Start of Records to process
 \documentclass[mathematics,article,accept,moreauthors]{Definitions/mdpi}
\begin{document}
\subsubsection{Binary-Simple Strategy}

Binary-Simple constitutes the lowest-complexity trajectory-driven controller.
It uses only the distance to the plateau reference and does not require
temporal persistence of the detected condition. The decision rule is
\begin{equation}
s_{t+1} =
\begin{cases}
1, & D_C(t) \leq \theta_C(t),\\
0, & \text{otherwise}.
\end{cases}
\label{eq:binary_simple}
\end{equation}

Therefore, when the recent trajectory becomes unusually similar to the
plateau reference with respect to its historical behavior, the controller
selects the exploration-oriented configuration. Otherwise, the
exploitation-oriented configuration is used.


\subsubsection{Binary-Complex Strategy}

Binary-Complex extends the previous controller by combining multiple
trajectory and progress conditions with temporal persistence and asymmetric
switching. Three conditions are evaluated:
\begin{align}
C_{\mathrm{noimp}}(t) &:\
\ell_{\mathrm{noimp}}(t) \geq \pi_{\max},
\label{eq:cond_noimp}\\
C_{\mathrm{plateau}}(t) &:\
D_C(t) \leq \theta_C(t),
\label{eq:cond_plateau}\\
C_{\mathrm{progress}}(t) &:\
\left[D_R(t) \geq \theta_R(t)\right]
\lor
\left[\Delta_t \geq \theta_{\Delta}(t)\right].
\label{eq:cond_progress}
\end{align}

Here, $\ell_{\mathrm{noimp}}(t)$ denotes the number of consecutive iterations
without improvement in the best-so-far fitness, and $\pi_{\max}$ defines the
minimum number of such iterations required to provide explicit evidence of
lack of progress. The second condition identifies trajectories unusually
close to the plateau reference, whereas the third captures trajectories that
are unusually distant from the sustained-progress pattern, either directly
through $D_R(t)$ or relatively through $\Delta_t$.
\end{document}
End of Records to process
### [Work required]
Report every line of the records that contains the word "right".

### [Expected output]
\left[D_R(t) \geq \theta_R(t)\right]
\left[\Delta_t \geq \theta_{\Delta}(t)\right].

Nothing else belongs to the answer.